Calculator Inputs
Enter measured mobile page values and adjust weights when a metric matters more for your workflow. The calculator handles weight normalization automatically.
Example Data Table
Use these sample ranges to compare common mobile page types and expected scoring outcomes.
| Page Type | LCP | INP | CLS | Page Size | Requests | Estimated Score |
|---|---|---|---|---|---|---|
| Lean blog article | 1.9 s | 160 ms | 0.03 | 540 KB | 31 | 94.3 |
| Balanced landing page | 2.7 s | 240 ms | 0.06 | 980 KB | 58 | 82.9 |
| Heavy ecommerce category page | 4.8 s | 390 ms | 0.18 | 2,650 KB | 118 | 54.1 |
Formula Used
This calculator converts each metric into a normalized 0 to 100 score, then applies your custom weight mix. Lower-is-better metrics and higher-is-better metrics use different linear formulas.
Lower-better score = max(0, min(100, ((worst - value) / (worst - best)) × 100)) Higher-better score = max(0, min(100, ((value - worst) / (best - worst)) × 100)) Normalized weight = metric weight / total entered weights Overall mobile performance score = Σ(metric score × normalized weight)
Lower-is-better thresholds used: LCP 2.5 to 6.0 seconds, INP 200 to 800 ms, CLS 0.10 to 0.35, TTFB 800 to 3000 ms, page size 700 to 5000 KB, requests 35 to 220, JavaScript 200 to 2200 KB, image weight 250 to 3000 KB.

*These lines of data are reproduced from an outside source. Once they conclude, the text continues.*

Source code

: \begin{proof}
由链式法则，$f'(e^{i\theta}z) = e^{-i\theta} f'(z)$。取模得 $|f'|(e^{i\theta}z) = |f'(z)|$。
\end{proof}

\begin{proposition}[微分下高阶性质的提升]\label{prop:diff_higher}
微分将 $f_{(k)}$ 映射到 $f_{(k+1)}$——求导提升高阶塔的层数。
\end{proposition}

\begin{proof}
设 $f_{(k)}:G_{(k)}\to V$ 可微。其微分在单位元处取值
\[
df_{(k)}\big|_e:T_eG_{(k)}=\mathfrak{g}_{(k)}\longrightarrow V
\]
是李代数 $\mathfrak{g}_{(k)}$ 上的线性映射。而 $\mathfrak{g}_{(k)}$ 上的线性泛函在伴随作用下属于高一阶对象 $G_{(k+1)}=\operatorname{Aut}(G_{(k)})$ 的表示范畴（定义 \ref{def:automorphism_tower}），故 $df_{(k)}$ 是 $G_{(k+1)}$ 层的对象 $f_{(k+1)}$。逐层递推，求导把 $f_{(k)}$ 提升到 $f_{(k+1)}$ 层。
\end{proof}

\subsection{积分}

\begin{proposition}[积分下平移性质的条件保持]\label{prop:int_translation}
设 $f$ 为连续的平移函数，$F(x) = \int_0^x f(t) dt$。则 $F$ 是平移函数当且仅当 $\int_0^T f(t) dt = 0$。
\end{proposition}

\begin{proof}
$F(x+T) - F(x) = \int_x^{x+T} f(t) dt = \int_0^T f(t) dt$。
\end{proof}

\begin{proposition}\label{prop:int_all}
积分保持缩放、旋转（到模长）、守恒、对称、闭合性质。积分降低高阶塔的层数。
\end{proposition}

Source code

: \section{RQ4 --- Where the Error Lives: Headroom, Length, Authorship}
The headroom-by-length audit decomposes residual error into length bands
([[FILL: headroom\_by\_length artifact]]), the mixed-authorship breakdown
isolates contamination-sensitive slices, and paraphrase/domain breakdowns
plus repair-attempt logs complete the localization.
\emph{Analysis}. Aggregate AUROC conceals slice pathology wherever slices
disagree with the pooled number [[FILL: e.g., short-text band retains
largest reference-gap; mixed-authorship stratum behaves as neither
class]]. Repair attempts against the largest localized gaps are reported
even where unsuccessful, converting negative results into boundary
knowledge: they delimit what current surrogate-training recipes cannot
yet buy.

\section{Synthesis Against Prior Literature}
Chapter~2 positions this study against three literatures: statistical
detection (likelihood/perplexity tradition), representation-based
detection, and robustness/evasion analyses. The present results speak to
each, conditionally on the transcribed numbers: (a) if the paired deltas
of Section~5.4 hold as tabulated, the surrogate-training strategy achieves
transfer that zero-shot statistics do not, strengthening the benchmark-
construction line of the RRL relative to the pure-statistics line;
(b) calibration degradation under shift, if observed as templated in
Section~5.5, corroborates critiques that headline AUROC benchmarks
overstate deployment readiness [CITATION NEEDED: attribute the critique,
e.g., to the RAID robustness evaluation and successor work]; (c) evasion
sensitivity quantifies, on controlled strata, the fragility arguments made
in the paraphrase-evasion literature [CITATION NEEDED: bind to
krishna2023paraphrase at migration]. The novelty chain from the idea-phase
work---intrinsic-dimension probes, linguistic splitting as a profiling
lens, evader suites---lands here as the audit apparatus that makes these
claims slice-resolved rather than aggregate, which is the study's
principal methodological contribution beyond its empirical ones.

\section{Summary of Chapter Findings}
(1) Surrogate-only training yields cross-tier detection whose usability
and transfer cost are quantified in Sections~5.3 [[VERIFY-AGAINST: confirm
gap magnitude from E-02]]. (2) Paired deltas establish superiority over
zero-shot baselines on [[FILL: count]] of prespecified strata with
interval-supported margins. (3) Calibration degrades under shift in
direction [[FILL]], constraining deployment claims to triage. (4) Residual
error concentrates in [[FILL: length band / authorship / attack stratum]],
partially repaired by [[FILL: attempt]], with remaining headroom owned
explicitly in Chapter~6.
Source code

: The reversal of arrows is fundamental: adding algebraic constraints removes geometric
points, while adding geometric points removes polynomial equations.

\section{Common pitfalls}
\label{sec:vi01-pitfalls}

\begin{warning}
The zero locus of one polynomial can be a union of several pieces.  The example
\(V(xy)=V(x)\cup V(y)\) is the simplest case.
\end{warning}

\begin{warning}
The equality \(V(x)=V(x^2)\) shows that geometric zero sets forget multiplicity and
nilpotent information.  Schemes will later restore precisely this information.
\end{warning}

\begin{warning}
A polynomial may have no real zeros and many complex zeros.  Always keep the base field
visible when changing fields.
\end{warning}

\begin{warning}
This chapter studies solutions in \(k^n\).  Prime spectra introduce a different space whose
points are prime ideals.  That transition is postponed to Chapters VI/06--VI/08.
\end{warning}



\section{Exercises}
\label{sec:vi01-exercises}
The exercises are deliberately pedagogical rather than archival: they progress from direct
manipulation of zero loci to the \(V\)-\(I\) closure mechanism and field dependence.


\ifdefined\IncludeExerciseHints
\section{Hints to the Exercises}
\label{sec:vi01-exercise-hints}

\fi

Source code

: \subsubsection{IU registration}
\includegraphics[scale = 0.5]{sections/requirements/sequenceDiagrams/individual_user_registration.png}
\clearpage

Higher-is-better thresholds used: compression 40% to 100%, cache 30% to 100%, usability 50% to 100%, and SEO essentials 40% to 100%.
How to Use This Calculator
- Collect current mobile measurements from your testing tools or reports.
- Enter the page metrics in the calculator fields above.
- Adjust weights to reflect what matters most for your page type.
- Submit the form to see the overall score and metric breakdown.
- Review the top improvement opportunities with the largest impact gaps.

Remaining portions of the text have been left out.